■ **Activity**: Transcribe the data exactly, stopping after the "In the Python" line.

——————————

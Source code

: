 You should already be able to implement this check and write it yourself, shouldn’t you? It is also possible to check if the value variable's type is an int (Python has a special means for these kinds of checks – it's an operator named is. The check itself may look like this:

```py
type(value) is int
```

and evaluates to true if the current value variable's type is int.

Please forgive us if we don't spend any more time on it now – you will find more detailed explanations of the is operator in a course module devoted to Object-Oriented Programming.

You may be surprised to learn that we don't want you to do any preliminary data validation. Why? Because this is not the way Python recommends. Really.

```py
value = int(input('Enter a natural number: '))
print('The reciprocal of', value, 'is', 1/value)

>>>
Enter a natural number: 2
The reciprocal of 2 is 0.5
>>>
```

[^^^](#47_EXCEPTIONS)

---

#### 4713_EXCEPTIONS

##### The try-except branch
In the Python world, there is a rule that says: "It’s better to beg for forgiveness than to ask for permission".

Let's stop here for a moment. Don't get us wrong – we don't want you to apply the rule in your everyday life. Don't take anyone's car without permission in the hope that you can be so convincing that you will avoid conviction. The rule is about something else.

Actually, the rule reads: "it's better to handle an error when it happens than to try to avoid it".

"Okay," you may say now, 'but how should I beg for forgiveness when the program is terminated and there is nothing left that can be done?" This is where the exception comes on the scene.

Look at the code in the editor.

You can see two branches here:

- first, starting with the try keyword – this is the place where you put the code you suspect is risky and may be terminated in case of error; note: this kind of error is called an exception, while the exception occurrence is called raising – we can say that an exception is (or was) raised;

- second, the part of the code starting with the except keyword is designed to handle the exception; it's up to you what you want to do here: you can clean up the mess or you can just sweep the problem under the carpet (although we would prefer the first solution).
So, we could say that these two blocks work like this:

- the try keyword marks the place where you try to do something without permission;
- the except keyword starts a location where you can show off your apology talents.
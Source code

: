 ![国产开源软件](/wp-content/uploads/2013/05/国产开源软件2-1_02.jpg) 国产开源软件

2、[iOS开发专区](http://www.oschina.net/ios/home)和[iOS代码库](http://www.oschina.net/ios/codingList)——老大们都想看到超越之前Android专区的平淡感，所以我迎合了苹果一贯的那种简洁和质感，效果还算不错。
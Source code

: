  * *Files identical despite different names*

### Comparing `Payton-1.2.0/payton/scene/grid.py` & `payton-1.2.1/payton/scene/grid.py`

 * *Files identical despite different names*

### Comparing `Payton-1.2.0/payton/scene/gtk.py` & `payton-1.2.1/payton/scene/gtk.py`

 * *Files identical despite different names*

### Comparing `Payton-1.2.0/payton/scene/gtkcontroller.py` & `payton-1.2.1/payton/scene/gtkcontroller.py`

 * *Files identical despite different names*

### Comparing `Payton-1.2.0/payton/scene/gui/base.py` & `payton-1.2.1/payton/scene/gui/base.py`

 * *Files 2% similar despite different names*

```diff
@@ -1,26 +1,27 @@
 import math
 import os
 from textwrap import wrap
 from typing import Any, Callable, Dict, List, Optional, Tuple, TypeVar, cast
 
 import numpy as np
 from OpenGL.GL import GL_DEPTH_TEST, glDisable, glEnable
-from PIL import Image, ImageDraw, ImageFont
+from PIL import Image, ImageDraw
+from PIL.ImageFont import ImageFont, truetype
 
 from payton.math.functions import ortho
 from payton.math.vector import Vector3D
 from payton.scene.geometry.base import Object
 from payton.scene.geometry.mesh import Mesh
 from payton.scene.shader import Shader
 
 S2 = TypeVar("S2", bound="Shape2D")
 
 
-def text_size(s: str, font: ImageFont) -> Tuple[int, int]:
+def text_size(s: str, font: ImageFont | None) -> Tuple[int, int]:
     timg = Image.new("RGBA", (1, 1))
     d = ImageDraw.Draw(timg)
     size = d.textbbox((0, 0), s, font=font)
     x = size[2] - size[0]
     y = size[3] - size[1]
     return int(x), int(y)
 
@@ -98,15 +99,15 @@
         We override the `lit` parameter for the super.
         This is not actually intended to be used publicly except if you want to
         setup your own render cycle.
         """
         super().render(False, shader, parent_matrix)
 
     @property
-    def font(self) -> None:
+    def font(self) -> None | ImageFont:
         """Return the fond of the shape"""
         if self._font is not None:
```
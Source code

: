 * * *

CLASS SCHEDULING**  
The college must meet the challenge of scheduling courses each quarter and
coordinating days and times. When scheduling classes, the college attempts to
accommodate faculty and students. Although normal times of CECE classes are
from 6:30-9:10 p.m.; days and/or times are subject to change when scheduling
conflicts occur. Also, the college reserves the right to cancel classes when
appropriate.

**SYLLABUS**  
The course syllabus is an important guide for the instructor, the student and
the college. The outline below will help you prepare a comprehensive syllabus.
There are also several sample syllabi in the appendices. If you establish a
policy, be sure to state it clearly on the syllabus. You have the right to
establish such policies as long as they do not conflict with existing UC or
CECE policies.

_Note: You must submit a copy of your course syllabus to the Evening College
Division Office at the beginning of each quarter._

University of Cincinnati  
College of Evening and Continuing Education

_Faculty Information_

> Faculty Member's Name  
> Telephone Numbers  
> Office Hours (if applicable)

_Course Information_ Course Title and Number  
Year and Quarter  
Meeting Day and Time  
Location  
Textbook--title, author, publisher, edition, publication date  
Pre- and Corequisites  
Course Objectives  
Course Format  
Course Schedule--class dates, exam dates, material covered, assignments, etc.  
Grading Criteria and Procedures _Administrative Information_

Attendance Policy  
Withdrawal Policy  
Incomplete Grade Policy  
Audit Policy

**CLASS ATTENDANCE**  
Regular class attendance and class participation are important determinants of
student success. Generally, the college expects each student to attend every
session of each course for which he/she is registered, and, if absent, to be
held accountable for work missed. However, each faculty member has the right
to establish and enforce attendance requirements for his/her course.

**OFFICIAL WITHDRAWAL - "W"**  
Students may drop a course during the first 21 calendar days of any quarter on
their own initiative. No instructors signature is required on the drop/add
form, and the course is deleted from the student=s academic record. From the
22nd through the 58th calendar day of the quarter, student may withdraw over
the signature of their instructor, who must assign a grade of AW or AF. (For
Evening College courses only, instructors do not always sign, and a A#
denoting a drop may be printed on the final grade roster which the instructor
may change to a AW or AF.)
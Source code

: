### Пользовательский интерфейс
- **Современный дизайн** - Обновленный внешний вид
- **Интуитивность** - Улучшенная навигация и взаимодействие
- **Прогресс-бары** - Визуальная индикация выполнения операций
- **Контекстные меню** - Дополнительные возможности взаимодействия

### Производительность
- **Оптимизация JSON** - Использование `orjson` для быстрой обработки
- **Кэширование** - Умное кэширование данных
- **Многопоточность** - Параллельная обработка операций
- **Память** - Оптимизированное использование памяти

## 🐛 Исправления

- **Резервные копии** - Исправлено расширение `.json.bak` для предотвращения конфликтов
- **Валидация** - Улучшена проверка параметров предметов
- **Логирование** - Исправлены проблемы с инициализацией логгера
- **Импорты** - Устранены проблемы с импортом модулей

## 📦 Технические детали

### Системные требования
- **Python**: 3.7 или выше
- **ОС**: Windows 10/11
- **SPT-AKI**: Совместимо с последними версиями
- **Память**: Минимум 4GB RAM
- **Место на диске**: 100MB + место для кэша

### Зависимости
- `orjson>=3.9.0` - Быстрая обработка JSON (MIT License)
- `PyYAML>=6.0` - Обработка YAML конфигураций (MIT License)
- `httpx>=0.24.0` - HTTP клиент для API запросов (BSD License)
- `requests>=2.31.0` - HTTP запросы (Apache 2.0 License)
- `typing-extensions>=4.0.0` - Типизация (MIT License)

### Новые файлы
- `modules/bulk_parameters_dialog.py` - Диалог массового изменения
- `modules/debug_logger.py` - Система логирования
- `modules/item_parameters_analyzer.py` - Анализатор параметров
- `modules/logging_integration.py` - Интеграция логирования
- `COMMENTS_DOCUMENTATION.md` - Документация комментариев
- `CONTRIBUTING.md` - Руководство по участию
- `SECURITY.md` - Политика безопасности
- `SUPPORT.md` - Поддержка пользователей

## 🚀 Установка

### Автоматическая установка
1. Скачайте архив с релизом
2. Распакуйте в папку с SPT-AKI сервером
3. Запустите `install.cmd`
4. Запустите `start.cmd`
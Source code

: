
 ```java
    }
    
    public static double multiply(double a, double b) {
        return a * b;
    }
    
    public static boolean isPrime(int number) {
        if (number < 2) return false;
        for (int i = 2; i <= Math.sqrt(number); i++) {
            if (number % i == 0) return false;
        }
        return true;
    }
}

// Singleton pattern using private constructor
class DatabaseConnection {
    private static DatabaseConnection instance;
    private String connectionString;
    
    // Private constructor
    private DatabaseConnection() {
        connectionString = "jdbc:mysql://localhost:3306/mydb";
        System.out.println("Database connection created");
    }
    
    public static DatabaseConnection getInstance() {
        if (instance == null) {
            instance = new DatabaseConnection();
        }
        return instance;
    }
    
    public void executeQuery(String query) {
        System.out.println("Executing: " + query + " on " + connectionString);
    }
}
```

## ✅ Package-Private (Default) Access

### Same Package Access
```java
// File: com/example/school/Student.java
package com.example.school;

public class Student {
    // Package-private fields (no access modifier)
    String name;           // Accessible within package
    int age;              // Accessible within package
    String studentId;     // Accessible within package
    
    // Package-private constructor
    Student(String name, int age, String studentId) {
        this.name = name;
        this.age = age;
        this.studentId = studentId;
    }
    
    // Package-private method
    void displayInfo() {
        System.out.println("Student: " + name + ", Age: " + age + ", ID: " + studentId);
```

——————————

■ **Response**:
Source code

: You should already be able to implement this check and write it yourself, shouldn’t you? It is also possible to check if the value variable's type is an int (Python has a special means for these kinds of checks – it's an operator named is. The check itself may look like this:

```py
type(value) is int
```

and evaluates to true if the current value variable's type is int.

Please forgive us if we don't spend any more time on it now – you will find more detailed explanations of the is operator in a course module devoted to Object-Oriented Programming.

You may be surprised to learn that we don't want you to do any preliminary data validation. Why? Because this is not the way Python recommends. Really.

```py
value = int(input('Enter a natural number: '))
print('The reciprocal of', value, 'is', 1/value)

>>>
Enter a natural number: 2
The reciprocal of 2 is 0.5
>>>
```

[^^^](#47_EXCEPTIONS)

---

#### 4713_EXCEPTIONS

##### The try-except branch
In the Python world, there is a rule that says: "It’s better to beg for forgiveness than to ask for permission".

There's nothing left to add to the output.